理論上のこい
「それは恋だな」
シーケンサーから目を離さずにそいつは言った。
「確かか?」
「条件のそろわない環境での動悸、体温の上昇、発汗、散漫な注意力に、制御の効かない関心。エビデンスは充分だろ」
なるほど。僕は深く納得した。細胞内の遺伝子ばかり追いかけてきたせいで、こういった情緒にはとんと疎いが、同じ研究室の唯一の彼女持ちがそういうなら、そうなのだろう。
「実の姉にも、恋というのは成立するんだな」
ぴ、と音が鳴って、あいつがようやく振り返る。
「そういう重要な前提条件は、最初に言え」
8つ離れた姉は、ぼくが10のときに家を出た。ところが、12年たった昨年、ふらりと実家に帰ってきた。
よく冷えた夏の風のようだった姉は、桜終わりの路肩にわだかまるくすんだ花びらのようなにおいがして、たぶんそれがいけなかった。

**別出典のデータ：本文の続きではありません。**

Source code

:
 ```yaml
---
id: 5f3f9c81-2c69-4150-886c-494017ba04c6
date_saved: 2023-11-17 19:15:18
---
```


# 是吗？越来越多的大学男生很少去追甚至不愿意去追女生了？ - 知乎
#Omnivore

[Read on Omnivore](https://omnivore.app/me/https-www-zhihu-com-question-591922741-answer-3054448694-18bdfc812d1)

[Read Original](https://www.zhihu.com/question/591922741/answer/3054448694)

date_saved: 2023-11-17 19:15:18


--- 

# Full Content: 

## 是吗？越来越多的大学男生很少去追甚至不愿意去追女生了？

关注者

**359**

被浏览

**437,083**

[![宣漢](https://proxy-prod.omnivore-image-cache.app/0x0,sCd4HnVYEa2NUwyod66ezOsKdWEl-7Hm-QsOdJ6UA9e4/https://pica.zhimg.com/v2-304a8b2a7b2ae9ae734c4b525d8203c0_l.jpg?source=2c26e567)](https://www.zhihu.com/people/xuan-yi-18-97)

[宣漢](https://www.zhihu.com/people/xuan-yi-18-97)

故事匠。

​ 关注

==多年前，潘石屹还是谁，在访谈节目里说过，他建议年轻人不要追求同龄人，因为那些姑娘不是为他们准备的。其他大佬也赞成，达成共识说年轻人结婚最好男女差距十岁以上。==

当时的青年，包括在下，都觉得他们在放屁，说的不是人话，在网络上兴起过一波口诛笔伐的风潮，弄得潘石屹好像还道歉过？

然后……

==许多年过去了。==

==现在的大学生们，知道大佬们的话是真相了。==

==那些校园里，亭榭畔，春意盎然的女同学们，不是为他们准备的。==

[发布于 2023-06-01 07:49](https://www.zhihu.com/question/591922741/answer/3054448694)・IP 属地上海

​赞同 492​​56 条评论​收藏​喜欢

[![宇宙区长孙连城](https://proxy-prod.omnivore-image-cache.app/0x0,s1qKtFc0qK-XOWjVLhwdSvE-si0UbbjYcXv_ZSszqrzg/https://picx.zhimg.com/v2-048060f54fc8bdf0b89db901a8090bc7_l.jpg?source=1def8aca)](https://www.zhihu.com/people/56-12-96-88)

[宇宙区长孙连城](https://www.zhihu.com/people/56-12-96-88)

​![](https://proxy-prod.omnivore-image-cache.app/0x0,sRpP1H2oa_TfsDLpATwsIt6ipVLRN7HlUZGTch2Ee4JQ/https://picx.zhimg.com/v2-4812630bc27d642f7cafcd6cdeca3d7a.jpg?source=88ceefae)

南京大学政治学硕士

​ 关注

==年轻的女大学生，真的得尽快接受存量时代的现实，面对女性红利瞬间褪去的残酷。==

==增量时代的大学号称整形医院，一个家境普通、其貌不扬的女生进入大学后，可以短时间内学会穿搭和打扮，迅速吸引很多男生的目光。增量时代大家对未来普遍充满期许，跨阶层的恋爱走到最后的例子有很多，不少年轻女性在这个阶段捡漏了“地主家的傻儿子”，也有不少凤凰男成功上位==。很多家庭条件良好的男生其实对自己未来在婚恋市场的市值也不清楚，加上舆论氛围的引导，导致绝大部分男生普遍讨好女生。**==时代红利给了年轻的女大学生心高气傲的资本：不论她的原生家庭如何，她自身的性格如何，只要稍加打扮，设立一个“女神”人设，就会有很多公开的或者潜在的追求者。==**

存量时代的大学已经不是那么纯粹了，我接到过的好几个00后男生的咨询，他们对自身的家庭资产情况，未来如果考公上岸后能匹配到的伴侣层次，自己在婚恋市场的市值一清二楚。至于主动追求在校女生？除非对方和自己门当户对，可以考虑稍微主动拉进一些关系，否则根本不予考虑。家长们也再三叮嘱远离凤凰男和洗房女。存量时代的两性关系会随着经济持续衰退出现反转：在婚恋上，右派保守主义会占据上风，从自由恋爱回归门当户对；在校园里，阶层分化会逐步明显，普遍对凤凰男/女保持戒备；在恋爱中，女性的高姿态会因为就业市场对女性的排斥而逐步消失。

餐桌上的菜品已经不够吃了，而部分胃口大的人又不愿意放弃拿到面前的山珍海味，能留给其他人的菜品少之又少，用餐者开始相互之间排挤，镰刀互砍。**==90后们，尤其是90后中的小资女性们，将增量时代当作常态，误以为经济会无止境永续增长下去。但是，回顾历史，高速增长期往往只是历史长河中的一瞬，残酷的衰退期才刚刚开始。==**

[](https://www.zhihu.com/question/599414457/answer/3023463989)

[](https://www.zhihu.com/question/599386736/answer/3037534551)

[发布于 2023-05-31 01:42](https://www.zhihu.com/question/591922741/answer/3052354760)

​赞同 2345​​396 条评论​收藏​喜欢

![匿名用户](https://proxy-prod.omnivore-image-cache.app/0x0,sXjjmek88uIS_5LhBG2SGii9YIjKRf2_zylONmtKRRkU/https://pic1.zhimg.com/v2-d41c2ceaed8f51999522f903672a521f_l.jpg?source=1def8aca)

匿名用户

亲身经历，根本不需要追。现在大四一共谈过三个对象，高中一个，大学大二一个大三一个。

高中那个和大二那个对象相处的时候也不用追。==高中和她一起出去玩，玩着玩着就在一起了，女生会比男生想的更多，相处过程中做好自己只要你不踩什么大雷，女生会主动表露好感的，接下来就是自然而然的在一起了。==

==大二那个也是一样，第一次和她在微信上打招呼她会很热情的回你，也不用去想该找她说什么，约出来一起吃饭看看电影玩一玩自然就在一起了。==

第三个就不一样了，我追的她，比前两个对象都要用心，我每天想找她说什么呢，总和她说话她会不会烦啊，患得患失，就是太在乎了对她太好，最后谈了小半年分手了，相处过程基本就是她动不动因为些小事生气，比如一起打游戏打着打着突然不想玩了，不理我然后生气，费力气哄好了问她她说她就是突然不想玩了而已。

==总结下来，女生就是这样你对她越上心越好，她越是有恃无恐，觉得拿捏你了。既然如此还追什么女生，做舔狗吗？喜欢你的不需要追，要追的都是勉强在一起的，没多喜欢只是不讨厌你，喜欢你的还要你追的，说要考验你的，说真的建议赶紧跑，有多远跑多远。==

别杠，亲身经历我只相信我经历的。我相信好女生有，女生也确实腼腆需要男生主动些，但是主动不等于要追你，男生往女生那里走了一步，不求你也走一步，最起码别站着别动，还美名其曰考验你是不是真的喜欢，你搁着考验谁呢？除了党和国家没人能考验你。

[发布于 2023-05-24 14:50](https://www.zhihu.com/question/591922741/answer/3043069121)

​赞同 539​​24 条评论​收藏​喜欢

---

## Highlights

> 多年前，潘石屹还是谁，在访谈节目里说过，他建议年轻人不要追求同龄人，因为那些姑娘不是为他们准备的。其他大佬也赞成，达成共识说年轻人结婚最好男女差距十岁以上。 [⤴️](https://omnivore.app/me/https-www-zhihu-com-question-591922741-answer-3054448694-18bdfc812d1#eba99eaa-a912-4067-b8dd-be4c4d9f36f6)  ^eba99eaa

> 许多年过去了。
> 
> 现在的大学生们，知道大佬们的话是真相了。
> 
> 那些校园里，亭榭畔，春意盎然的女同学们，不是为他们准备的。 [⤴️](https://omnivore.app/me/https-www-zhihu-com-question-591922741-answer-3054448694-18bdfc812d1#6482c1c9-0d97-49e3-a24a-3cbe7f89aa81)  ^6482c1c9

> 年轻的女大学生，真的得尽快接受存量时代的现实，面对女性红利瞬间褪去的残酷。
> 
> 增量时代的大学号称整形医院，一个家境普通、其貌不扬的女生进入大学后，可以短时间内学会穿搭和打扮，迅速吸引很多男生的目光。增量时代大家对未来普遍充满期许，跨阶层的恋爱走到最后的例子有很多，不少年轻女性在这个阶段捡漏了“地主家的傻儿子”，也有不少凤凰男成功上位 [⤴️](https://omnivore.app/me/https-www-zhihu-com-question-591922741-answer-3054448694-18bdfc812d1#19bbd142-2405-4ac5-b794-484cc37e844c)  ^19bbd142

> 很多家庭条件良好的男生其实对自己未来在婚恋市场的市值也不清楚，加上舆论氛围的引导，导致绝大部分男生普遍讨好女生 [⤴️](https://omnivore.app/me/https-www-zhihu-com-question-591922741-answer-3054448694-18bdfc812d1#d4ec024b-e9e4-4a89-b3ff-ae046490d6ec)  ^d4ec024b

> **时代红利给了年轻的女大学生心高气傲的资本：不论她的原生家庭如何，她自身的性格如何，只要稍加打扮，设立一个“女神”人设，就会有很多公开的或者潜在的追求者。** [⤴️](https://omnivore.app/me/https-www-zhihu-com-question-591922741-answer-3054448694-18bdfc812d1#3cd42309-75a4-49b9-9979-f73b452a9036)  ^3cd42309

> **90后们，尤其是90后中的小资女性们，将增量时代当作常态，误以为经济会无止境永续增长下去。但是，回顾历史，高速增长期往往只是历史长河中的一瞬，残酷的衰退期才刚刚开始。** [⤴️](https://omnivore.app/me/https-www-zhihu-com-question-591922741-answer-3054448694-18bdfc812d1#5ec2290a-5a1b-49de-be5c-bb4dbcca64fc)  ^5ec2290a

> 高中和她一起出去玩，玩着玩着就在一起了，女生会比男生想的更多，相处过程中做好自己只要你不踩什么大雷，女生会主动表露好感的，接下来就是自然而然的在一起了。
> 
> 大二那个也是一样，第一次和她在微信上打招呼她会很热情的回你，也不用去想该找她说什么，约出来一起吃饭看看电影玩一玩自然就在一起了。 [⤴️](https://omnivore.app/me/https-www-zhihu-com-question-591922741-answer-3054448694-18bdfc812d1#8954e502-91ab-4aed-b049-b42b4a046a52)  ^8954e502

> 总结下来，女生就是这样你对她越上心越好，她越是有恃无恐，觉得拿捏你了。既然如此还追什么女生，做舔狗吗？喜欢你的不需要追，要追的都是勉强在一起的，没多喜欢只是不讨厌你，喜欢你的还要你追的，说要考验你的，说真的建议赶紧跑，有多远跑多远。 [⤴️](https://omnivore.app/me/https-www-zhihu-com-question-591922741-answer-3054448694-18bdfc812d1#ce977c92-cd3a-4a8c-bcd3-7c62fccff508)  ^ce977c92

はじめは、ただの気まずさからくるものだと思った。なにせ、一緒に暮らしていた時間より、離れていた時間の方が長いのだ。血はつながっていても、他人に近いと言っていい。だから、ほとんど裸のような恰好で寝室から出てきた姉を直視できないのだって、普通のことだ。しばらくすれば、慣れるだろう。
そう思って半年が経つ。動悸は激しくなるばかりだ。生活に支障がでて仕方ない。
それで、こいつに相談した。研究室一のチャラ男だが、案外口が固いうえに、根っこはなかなか情に熱い。
「事情は分かった」
洗いざらい話した後に、あいつはようやくぼくから離れた。
「一週間、時間をくれ」
翌週、ゼミ終わりにぼくはまたあいつに捕まった。
「結論から言う。近親者間の恋愛感情は存在する」
意外と真面目なこいつは、ちゃんと根拠をあたってくれたらしい。
「創作物に多い事例だが、現実にも存在はしているようだ。もちろん、人の恋愛なんて非常にプライベートな部分だから、統計的な保証はできないが、お前のその感情は、理論上はシックスナインの確率で恋に違いないと思う。だから」
あいつはそこで言葉を切った。
「それをどうするかは、お前自身だ」
願った結果と正反対のデータを発表するときのような目で、あいつはぼくを見ていた。ぼくたちは遺伝子の研究をしていて、そして人よりちょっとだけ、遺伝子の堅物さにも詳しかった。
「え、先生、恋したことないんですか?」
ゼミ生が大げさに驚く。いくら飲みの席だって、大声でそんなことを言われたら恥ずかしい。
「ちゃんと聞きなさい。恋人がいたことがないと言ったんだ。」
「えーそれじゃあ、好きな人はいたんだ」
もう一人の学生が、真っ赤になった顔でにやにや笑う。まったく、いつの時代も学生は怖いもの知らずなやつばかりだ。かつての自分を思い返しながら、ぼくはため息を日本酒で流し込む。
「どんな人だったんですか?」
「いう必要はないな」
「絶対美人だって、教授、面食いそうだし」
学生たちは、ぼくを置いて盛り上がっていく。だから、理論上の恋が今もまだぼくの胸にあることは、秘密にしておいていいだろう。